● **ASSIGNMENT**
Search the data below for "function"; list each line that holds it.

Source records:
********

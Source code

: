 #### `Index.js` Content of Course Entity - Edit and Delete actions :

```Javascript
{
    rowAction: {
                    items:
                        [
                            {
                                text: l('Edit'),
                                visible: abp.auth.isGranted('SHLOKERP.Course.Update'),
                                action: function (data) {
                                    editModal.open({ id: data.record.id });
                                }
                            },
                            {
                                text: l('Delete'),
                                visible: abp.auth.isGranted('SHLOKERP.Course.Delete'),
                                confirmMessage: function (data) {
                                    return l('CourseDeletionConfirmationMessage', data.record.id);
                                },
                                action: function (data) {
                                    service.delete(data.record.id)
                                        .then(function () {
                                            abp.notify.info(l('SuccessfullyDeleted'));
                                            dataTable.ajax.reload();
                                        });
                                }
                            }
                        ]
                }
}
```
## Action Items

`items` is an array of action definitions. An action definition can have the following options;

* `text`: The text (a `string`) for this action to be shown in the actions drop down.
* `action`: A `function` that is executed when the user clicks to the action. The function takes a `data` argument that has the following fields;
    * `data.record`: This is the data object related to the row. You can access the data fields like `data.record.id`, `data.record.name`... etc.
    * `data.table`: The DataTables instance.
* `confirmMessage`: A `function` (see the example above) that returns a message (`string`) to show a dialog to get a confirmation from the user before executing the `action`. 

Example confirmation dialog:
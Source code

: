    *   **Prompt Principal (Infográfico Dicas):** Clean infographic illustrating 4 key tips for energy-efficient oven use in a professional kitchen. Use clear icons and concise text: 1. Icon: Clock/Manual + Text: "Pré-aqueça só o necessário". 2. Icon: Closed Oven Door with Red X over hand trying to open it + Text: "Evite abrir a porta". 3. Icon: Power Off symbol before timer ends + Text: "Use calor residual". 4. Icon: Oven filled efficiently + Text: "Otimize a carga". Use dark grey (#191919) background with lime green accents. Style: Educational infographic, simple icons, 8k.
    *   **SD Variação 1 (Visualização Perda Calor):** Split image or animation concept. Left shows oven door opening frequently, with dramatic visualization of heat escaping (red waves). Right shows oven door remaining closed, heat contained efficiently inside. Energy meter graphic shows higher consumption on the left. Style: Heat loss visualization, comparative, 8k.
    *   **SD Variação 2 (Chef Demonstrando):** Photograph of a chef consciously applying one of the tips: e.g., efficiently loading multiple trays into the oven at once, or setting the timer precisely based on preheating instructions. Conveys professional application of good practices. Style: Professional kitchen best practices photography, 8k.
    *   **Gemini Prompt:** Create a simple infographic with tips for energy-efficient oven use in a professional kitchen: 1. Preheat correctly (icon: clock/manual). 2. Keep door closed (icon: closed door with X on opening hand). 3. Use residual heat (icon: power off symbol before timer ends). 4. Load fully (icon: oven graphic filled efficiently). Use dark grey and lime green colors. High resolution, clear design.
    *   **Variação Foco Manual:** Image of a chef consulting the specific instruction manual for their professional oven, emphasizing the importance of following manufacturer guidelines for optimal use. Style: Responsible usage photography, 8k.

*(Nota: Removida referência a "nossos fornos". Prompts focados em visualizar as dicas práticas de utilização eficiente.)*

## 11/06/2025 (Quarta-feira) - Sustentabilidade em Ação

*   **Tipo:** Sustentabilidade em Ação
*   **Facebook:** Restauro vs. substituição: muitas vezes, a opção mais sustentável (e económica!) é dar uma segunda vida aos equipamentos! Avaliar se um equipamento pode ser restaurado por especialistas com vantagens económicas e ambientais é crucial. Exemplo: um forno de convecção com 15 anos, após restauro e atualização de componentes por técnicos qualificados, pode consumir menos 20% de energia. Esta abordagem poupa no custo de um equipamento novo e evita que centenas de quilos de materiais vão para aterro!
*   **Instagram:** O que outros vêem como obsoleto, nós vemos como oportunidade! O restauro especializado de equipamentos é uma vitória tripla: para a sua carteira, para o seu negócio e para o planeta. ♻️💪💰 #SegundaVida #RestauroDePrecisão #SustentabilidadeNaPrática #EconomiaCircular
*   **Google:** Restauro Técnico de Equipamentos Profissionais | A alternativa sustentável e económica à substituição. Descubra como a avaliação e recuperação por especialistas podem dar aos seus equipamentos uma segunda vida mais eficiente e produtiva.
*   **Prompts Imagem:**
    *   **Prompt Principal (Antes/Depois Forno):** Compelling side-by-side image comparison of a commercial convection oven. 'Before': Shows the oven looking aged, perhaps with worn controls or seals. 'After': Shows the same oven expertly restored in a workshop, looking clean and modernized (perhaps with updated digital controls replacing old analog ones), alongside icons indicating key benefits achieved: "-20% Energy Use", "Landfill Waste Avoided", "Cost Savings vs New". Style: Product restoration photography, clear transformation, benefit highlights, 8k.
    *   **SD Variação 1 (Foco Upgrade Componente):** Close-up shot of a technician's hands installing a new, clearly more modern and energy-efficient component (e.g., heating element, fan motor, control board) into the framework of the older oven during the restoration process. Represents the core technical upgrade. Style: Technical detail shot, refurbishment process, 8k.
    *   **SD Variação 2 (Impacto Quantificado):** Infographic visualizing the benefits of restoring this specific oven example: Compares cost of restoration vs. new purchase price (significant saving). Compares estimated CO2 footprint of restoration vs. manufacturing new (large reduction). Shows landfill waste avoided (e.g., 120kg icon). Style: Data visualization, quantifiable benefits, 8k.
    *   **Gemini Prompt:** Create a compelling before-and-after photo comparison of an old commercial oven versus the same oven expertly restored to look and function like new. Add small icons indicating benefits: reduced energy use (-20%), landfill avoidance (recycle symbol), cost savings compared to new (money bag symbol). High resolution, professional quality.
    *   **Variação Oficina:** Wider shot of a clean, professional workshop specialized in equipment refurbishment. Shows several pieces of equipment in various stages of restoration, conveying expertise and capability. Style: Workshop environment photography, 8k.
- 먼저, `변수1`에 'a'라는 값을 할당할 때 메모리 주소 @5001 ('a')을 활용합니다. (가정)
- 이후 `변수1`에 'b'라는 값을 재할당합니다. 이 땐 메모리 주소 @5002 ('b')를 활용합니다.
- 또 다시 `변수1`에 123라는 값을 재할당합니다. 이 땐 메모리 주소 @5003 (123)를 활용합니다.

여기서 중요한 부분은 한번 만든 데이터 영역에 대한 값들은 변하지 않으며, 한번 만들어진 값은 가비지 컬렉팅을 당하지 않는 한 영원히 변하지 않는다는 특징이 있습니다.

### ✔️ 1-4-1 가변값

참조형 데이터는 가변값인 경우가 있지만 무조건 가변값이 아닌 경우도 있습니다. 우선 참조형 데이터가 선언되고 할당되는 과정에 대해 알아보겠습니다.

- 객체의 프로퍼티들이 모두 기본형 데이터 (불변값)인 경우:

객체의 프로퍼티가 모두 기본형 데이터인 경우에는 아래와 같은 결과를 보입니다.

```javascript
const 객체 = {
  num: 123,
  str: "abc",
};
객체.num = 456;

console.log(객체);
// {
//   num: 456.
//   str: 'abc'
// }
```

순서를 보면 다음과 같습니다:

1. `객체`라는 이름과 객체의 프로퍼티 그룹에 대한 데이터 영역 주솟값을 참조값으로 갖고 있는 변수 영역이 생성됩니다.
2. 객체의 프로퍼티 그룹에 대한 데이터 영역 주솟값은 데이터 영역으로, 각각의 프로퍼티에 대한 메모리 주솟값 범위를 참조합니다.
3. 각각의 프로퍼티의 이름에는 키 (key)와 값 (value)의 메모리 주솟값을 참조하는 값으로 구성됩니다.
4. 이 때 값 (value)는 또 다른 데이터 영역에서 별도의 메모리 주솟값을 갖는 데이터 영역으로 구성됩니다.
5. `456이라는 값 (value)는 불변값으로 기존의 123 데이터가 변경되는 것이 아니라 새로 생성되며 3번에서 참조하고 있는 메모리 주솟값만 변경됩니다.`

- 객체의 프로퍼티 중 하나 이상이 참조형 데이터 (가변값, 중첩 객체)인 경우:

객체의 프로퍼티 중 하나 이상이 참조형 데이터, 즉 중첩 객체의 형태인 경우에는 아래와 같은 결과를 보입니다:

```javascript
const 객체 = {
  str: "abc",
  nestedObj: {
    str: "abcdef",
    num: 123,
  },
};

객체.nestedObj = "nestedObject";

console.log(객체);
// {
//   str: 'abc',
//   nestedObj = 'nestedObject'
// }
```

********

● **ANSWER SPACE**
                                action: function (data) {
                                confirmMessage: function (data) {
                                action: function (data) {
                                        .then(function () {
* `action`: A `function` that is executed when the user clicks to the action. The function takes a `data` argument that has the following fields;
* `confirmMessage`: A `function` (see the example above) that returns a message (`string`) to show a dialog to get a confirmation from the user before executing the `action`. 
    *   **Gemini Prompt:** Create a compelling before-and-after photo comparison of an old commercial oven versus the same oven expertly restored to look and function like new. Add small icons indicating benefits: reduced energy use (-20%), landfill avoidance (recycle symbol), cost savings compared to new (money bag symbol). High resolution, professional quality.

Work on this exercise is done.